A free 6-month cultural program in the West Midlands, supported by a £12 million investment from Arts Council England, the Heritage Fund and Spirit of 2012, plus other partners.

Ambitious sustainability commitments, including, as I mentioned before, the ambition to be the most sustainable Games to date and the “first carbon neutral Games”.

And on top of that, £350m of sourcing opportunities, the majority of which have been secured right here by West Midlands businesses.

And of course the £24 million investment that we, together with the Combined Authority, have made in the business and tourism programme.

Here at UK House, over the past 11 days, we have seen the power of this investment, bringing together business leaders from around the world, showcasing the West Midlands as a place to live, work, visit and trade .

This program is a key element in harnessing the positive profile generated by the Games to enhance the global reputation of Birmingham, the West Midlands and the UK as a leading destination for tourism, trade and investment.

In partnership with the West Midlands Combined Authority, the West Midlands Growth Company, the Department for International Trade and Visit Britain, as well as sponsors among our audience today, we have seen it provide incredible opportunities.

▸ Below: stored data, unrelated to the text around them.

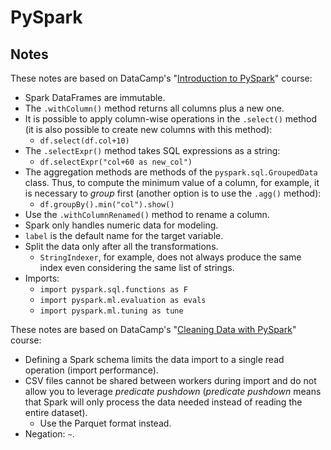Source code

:# PySpark

## Notes

These notes are based on DataCamp's "[Introduction to PySpark](https://www.datacamp.com/courses/introduction-to-pyspark)" course:

- Spark DataFrames are immutable.
- The `.withColumn()` method returns all columns plus a new one.
- It is possible to apply column-wise operations in the `.select()` method (it is also possible to create new columns with this method):
  - `df.select(df.col+10)`
- The `.selectExpr()` method takes SQL expressions as a string:
  - `df.selectExpr("col+60 as new_col")`
- The aggregation methods are methods of the `pyspark.sql.GroupedData` class. Thus, to compute the minimum value of a column, for example, it is necessary to _group_ first (another option is to use the `.agg()` method):
  - `df.groupBy().min("col").show()`
- Use the `.withColumnRenamed()` method to rename a column.
- Spark only handles numeric data for modeling.
- `label` is the default name for the target variable.
- Split the data only after all the transformations.
  - `StringIndexer`, for example, does not always produce the same index even considering the same list of strings.
- Imports:
  - `import pyspark.sql.functions as F`
  - `import pyspark.ml.evaluation as evals`
  - `import pyspark.ml.tuning as tune`

These notes are based on DataCamp's "[Cleaning Data with PySpark](https://www.datacamp.com/courses/cleaning-data-with-apache-spark-in-python)" course:

- Defining a Spark schema limits the data import to a single read operation (import performance).
- CSV files cannot be shared between workers during import and do not allow you to leverage _predicate pushdown_ (_predicate pushdown_ means that Spark will only process the data needed instead of reading the entire dataset).
  - Use the Parquet format instead.
- Negation: `~`.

The opportunity to connect with Commonwealth nations and territories and other key global markets.

The opportunity to restore a resilient and sustainable tourism sector in the West Midlands and, more broadly, to contribute to the recovery of British tourism in the wake of Covid-19.

And the opportunity to demonstrate to the world that the West Midlands and the UK are innovative, dynamic and investor-friendly.

But this is far from the end for the Business and Tourism program, in fact it is only the beginning. Building on the profile and momentum of these fantastic two weeks, we have rightly set ourselves high ambitions. By 2027, we aim to:

  • Generate over £700m of investment, including over £370m in the West Midlands

  • Attract 39,000 new visitors, including 12,000 in the West Midlands

  • Create 1,000 new jobs, including up to 600 based in the West Midlands

The drive and commitment of the Mayor and his colleagues from the Combined Authority, the West Midlands Growth Company, the Department for International Trade and Visit Britain have been crucial to the success of the programme. I thank them for all they have contributed over many months and years.

In many ways, the Business and Tourism programme, as a partnership between national, regional and local authorities and with the private sector, represents decentralization in action. Working together, as more than the sum of our parts, to achieve extraordinary things and improve our places.

And on behalf of the government, I look forward to working with the West Midlands as we explore opportunities to build on the success of the Games.

The Games were a fantastic experience and we achieved so much.

But as I’ve always said, it’s about more than the event itself. It is about capitalizing on the momentum of the Games to unlock the lasting benefits they can bring to the West Midlands region and its communities, and to the UK as a whole.

I look forward to seeing the fruits of our collective efforts materialize in the months and years to come. Thanks.